In Her Shoes Review
There is always another chick-flick lurking on the corner to attack you. It's understandable considering the volume of more male-orientated action-movies out there and that is why I can also see how they get away with using the same story time and again. I mean, almost every aspect of human relationships (whether between friends, siblings, or lovers) has been done before and done to death and yet each new production tries to go one better. So when I encountered In Her Shoes, the trailer instantly made me yawn and wonder when they were going to give up. So, does the film live up to these low expectations or does it truly inject something fresh into the ever-burgeoning genre?

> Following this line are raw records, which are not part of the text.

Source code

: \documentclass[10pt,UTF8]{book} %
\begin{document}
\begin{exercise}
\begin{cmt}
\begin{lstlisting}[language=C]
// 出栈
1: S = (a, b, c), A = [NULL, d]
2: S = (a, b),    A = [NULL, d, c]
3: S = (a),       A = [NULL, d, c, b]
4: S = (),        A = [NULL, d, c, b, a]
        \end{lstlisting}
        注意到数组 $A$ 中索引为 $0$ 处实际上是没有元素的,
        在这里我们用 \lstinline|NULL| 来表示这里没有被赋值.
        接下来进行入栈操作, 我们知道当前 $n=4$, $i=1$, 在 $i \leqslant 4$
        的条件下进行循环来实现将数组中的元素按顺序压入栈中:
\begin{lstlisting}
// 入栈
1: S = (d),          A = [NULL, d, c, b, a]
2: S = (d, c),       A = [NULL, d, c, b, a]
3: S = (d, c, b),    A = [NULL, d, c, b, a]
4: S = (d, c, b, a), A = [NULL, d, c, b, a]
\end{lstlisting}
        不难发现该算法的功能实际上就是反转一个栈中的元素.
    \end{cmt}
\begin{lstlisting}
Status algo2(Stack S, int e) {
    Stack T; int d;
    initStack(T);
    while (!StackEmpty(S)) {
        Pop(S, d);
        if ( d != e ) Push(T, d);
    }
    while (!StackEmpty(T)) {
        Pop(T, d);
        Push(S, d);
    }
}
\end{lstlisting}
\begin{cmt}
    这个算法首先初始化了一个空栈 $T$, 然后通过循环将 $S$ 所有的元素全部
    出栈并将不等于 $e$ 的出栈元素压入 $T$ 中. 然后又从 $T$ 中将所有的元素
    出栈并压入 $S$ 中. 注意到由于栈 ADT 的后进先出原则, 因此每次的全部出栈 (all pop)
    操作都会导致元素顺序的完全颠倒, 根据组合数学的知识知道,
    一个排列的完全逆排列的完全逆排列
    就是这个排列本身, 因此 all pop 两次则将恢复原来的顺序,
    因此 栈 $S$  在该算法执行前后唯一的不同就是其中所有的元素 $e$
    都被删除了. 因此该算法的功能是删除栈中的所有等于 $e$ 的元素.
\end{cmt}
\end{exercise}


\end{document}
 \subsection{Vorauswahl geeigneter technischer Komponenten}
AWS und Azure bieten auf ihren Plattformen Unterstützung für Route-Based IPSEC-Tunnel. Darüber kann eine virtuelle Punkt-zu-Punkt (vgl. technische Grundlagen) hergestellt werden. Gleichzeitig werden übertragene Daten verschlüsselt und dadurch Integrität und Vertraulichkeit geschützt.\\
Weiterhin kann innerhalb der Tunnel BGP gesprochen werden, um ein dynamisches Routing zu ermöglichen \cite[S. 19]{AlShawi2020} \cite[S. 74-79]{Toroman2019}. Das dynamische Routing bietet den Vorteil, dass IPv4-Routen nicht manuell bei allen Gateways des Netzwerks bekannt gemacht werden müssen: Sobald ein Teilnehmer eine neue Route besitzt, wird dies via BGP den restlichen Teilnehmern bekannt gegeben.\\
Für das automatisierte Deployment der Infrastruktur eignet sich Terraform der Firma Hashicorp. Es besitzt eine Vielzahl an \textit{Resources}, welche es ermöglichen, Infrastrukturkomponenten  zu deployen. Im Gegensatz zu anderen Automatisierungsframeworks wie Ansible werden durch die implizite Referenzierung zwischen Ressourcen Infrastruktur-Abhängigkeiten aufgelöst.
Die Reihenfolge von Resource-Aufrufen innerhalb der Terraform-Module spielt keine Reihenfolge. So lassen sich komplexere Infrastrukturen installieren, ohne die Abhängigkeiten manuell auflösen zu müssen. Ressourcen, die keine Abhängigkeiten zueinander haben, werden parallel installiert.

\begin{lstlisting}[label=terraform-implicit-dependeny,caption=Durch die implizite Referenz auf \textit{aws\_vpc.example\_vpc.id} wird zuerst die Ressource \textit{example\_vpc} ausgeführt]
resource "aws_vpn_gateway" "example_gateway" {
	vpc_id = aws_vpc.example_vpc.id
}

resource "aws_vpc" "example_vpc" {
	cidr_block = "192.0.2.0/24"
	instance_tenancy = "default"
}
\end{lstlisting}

Maggie is a menace. Not just to everybody around her but actually to herself as well. She is one of the least responsible, most whimsical, carefree and frivolous girls on the planet. Sure she looks attractive, which is why she generally just uses her body to get from place to place, but with no goal in life other than the next drink and the next flirt, she is on the road to disaster. Rose, on the other hand, is a solid, upstanding lawyer who can be relied on and who knows exactly where she is going in life. She may be a little less glamorous, but she is a decent, reliable sort. You would never think that they could be sisters, but they are.
One day Maggie's antics land her homeless and she is forced to move in with Rose, which is not a particularly comfortable situation for either of them. However, Maggie's behaviour does not get any better and eventually she pushes Rose too far and loses the last, best friend she ever had. Will Maggie change her irresponsible behaviour? Will Rose ever forgive her? In Her Shoes is just about the most predictable movie in the world but, somehow, it manages to still be quite watchable and enjoyable over its whole two-hour duration (which is quite long for this kind of production).
Most of the charm is from the two main leads: Toni Collette and Cameron Diaz. Despite the fact that you find the most sympathy with Collette's reliable Rose, it is Diaz's Maggie who is the deeper character - she seems like just a flaky flirty loser but she is actually a melting pot of buried emotions and resentment because of the broken family that both siblings evolved from. There may be no excuse for Maggie to behave so recklessly, but there is a reason why she does. The two actresses are perfectly cast in their requisite roles (although Toni Collette whining about being fat was a little implausible) and carry it off well, bringing to this warm and occasionally moving drama (with plenty of comedy thrown into the mix) a sense of reality for their two thirtysomething roles.
Through the introduction of a third important character - perhaps the one surprise you will get from the movie - played by the wonderful Shirley Maclaine, the drama is actually a little more thoughtful than your average 'chick flick' and graduates to a higher, more generally watchable level. In Her Shoes was never going to win any awards for originality, but still manages to provide just the right combination of laughs, tear-jerking and warm moments, along with likeable, despicable and understandable character traits - most of which we can all relate to in one way or another - so as to keep you entertained for its two-hour runtime. It may not breathe new life into the archetypal 'chick flick' but it is still a perfectly likeable little movie that wields commendable performances from the two female leads. Sure, it may well be biased slightly towards female audiences but it comes recommended nonetheless and there's certainly plenty for couples to enjoy here.